The Kadalur Point Lighthouse is situated in Kadalur, near Koyilandy in Kozhikode district on the coast of Arabian sea in India. The circular stone masonry tower has a height of 34 meters. The tower is painted with black and white bands. The lighthouse started its operation in 1907. The light source is a metal halide lamp. In the 18th Century Kadalur Point was known as Cotta Point. It is believed that the lighthouse was built after a shipwreck on the rocky shores at the point and one can still see the remains of it.

== History ==
The Kadalur Point Lighthouse was commissioned on 20 October 1909 by the Directorate General of Lighthouses and Lightships to warn mariners of the submerged "Sacrifice Rock" located about 10 km offshore, after repeated ship groundings in the area. Initially equipped with a Chance Brothers 700 mm second‑order revolving dioptric lens and paraffin vapor (PV) burner, the original apparatus served reliably until its first major upgrade on 16 March 1995, when the PV unit was replaced by a 230 V, 400 W incandescent electrical lamp. Just over a year later, on 8 August 1996, the incandescent lamp was superseded by a 230 V, 400 W metal‑halide (HPI‑T) lamp along with a direct‑drive rotating mechanism.
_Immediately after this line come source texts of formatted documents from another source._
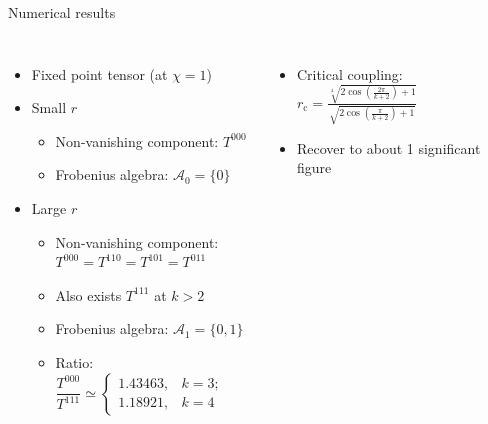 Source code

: \documentclass{fdubeamer}
\newcommand{\1}{\mathbb{1}}
\begin{document}
\begin{frame}{Numerical results}

\begin{columns}[T]


    \begin{itemize}
      \item Fixed point tensor (at $\chi=1$)
      \item Small $r$

        \begin{itemize}
          \item Non-vanishing component: $T^{000}$
          \item Frobenius algebra: $\mathcal{A}_0=\{0\}$
        \end{itemize}

      \item Large $r$

        \begin{itemize}
          \item Non-vanishing component: \\
            \mbox{\quad} $T^{000}=T^{110}=T^{101}=T^{011}$
          \item Also exists $T^{111}$ at $k>2$
          \item Frobenius algebra: $\mathcal{A}_1=\{0,1\}$
          \item Ratio:
            $
              \dfrac{T^{000}}{T^{111}} \simeq \begin{cases}
                1.43463, & k = 3; \\[-0.5ex]
                1.18921, & k = 4
              \end{cases}
            $
        \end{itemize}
    \end{itemize}


    \vspace{-0.85em}
    \begin{itemize}
      \item Critical coupling:
        $r_{\!\mathrm{c}} = \frac{\sqrt[4]{2\cos\left(\frac{2\pi}{k+2}\right) + 1}}{\sqrt{2\cos\left(\frac{\pi}{k+2}\right) + 1}}$
      \item Recover to about 1 significant figure
    \end{itemize}


\end{columns}
\end{frame}
\end{document}
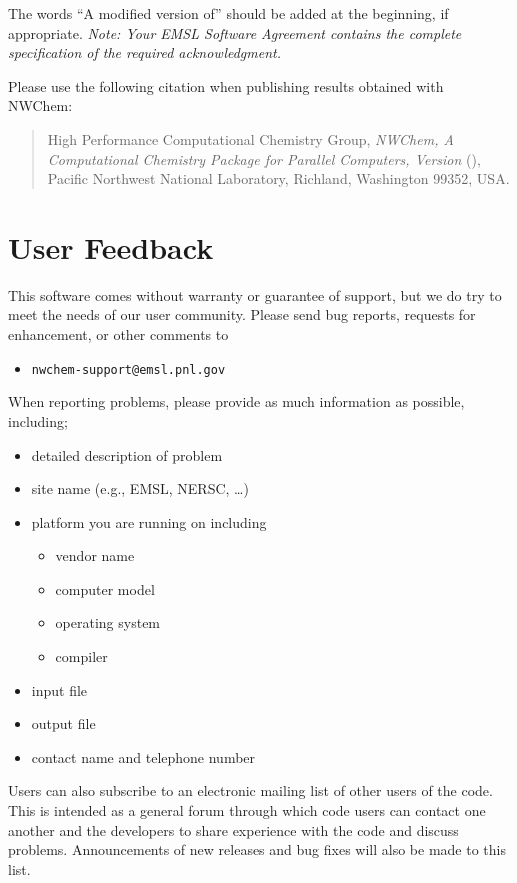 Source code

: The words ``A modified version of'' should be added at the beginning,
if appropriate.  {\em Note: Your EMSL Software Agreement contains the
complete specification of the required acknowledgment.}

Please use the following citation when publishing results obtained
with NWChem:
\begin{quote}
  High Performance Computational Chemistry Group, {\em NWChem, A
   Computational Chemistry Package for Parallel Computers, Version
    \nwchemversion{}} (\nwchemyear), Pacific Northwest National
  Laboratory, Richland, Washington 99352, USA.
\end{quote}

\section{User Feedback}

This software comes without warranty or guarantee of support,
but we do try to meet the needs of our user community.  Please send bug
reports, requests for enhancement, or other comments to

\begin{itemize}
\item {\tt nwchem-support@emsl.pnl.gov}
\end{itemize}

When reporting problems, please provide as much information as possible, 
including;

\begin{itemize}
\item detailed description of problem
\item site name (e.g., EMSL, NERSC, \ldots)
\item platform you are running on including
\begin{itemize}
\item vendor name
\item computer model
\item operating system
\item compiler
\end{itemize}
\item input file
\item output file
\item contact name and telephone number
\end{itemize}

Users can also subscribe to an electronic mailing list of other users
of the code.  This is intended as a general forum through which code
users can contact one another and the developers to share experience
with the code and discuss problems.  Announcements of new releases and
bug fixes will also be made to this list. 

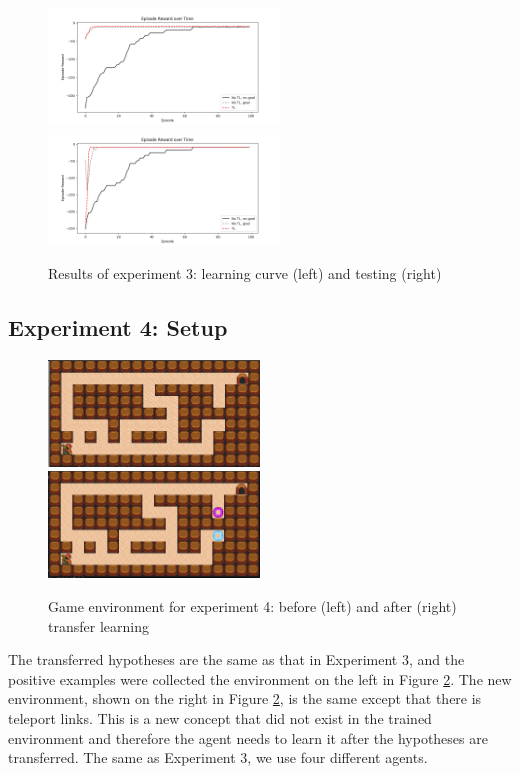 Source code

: \begin{figure}[!htb]
\centerline{
\includegraphics[width=0.55\textwidth]{./figures/experiment3_after_training}
\includegraphics[width=0.55\textwidth]{./figures/experiment3_after_test}
}
\caption{Results of experiment 3: learning curve (left) and testing (right)}
\label{experiment3_training}
\end{figure}


\subsection{Experiment 4: Setup}
\label{subsec:experiement4_setup}
\begin{figure}[!htb]
\centerline{
\includegraphics[width=0.5\textwidth]{./figures/experiment4_before}
\includegraphics[width=0.5\textwidth]{./figures/experiment4_after}}
\caption{Game environment for experiment 4: before (left) and after (right) transfer learning}
\label{experiment4_setup}
\end{figure}

The transferred hypotheses are the same as that in Experiment 3, and the positive examples were collected the environment on the left in Figure \ref{experiment4_setup}.
The new environment, shown on the right in Figure \ref{experiment4_setup}, is the same except that there is teleport links.
This is a new concept that did not exist in the trained environment and therefore the agent needs to learn it after the hypotheses are transferred.
The same as Experiment 3, we use four different agents.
Routine conservation efforts, including structural repairs and vegetation clearance, have been proposed intermittently to preserve the lighthouse as both a heritage monument and an active aid to navigation.

== Structure ==
The tower stands 34 m tall and consists of a circular stone-masonry construction that tapers slightly toward the top, enhancing its wind resistance along the coast. It was built on a rocky promontory, the tower's foundations are set directly on bedrock, ensuring stability. The interior is accessed via a spiral staircase composed of 246 plastered steps followed by 15 wooden steps, leading to the gallery with a focal plane at 57 m above mean sea level, high enough to clear seasonal surges. Optically, it retains the original Chance Brothers second-order 700 mm revolving dioptric lens, now illuminated by a 230 V, 400 W metal-halide (HPI‑T) lamp, powered by mains electricity and backed by a generator maintaining a strong beam for maritime navigation. The light has an effective range of 23 nautical miles, ensuring ships are warned of the nearby shoals.